[[ Data records, beginning ]]
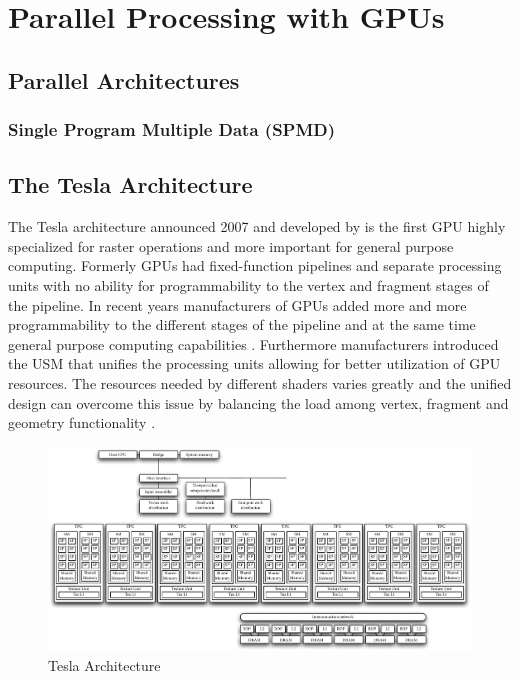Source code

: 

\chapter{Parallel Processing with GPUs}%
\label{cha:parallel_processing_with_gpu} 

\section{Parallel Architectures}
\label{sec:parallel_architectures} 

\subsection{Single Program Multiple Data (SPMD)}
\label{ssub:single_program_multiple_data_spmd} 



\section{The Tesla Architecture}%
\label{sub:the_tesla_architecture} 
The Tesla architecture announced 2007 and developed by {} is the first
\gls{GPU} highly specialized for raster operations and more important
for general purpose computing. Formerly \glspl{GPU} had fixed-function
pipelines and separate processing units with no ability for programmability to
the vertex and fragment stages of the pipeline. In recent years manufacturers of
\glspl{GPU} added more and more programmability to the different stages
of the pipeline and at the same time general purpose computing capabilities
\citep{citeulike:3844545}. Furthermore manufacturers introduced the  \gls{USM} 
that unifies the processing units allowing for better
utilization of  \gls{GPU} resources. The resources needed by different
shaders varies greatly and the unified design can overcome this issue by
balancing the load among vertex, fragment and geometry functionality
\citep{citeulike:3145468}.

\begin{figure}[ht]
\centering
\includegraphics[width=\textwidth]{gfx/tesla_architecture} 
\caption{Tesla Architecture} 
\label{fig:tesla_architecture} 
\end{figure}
[[ Data records, end ]]
[[ Data records, beginning ]]
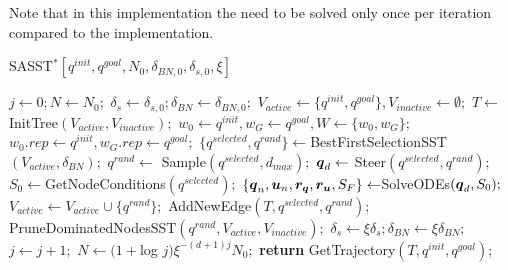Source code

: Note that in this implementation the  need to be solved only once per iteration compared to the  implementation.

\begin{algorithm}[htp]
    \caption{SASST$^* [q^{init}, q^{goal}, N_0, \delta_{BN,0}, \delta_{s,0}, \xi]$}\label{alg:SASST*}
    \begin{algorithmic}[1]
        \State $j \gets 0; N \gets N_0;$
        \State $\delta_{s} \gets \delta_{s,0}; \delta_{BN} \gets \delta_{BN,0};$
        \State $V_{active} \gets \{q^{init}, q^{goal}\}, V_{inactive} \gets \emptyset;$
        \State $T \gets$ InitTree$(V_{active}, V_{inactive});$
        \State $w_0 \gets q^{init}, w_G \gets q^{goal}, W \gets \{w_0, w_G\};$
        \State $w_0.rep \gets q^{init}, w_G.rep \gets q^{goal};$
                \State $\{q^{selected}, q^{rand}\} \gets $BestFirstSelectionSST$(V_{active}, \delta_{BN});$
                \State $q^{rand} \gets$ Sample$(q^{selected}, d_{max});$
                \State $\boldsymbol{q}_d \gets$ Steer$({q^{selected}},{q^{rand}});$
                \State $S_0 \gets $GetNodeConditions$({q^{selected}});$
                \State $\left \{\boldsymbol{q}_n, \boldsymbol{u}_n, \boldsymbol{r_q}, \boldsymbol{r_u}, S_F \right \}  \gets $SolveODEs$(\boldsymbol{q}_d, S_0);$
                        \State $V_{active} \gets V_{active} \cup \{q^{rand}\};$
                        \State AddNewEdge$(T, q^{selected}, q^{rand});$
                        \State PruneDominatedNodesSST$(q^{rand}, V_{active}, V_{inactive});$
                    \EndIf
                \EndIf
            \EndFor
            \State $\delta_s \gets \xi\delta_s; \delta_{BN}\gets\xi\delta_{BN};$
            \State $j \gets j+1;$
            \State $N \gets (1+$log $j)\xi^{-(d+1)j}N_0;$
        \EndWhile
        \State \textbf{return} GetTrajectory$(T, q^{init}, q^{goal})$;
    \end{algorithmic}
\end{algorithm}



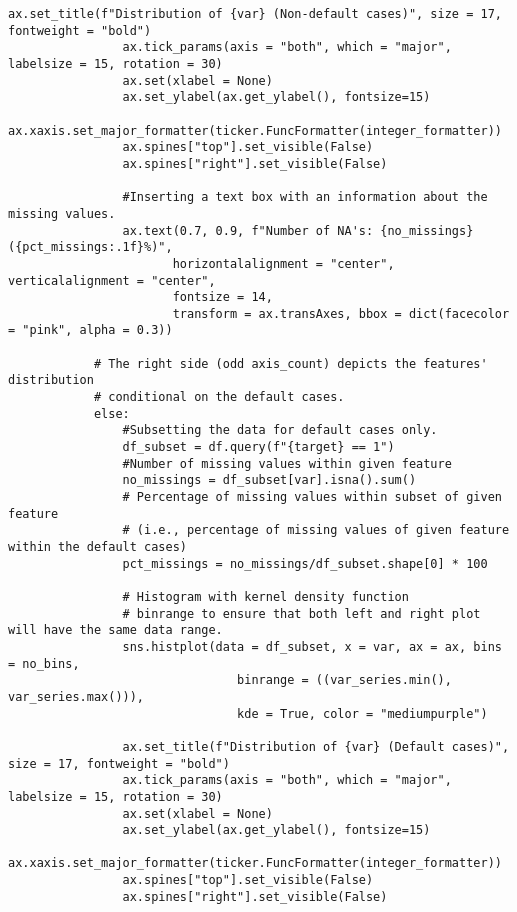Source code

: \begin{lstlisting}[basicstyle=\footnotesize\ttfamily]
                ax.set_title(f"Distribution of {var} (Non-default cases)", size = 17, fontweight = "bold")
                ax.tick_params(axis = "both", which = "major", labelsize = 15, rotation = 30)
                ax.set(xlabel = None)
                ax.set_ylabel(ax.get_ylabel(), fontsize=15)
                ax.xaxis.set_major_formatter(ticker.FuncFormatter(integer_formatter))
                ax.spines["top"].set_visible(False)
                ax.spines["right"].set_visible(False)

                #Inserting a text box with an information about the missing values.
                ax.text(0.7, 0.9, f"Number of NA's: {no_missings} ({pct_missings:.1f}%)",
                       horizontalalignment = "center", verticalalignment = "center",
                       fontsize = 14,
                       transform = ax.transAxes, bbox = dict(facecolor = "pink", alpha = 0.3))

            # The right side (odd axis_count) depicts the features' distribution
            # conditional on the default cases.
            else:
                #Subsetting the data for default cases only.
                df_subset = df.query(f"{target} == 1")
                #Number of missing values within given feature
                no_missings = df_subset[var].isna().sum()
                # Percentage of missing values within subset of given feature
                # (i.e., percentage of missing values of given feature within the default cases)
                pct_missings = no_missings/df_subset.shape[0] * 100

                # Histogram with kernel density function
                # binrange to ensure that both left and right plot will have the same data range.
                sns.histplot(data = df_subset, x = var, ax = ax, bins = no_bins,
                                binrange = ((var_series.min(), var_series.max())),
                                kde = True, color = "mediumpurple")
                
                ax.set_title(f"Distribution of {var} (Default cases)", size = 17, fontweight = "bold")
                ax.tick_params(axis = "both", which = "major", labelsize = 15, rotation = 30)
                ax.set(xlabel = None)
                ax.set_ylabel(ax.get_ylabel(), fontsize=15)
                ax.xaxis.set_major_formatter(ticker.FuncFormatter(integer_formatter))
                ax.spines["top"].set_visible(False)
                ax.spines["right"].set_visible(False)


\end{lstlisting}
[[ Data records, end ]]
## [Problem statement]
Go through the entries above and copy out every line that includes the word "stages".

## [The answer]
the vertex and fragment stages of the pipeline. In recent years manufacturers of
\glspl{GPU} added more and more programmability to the different stages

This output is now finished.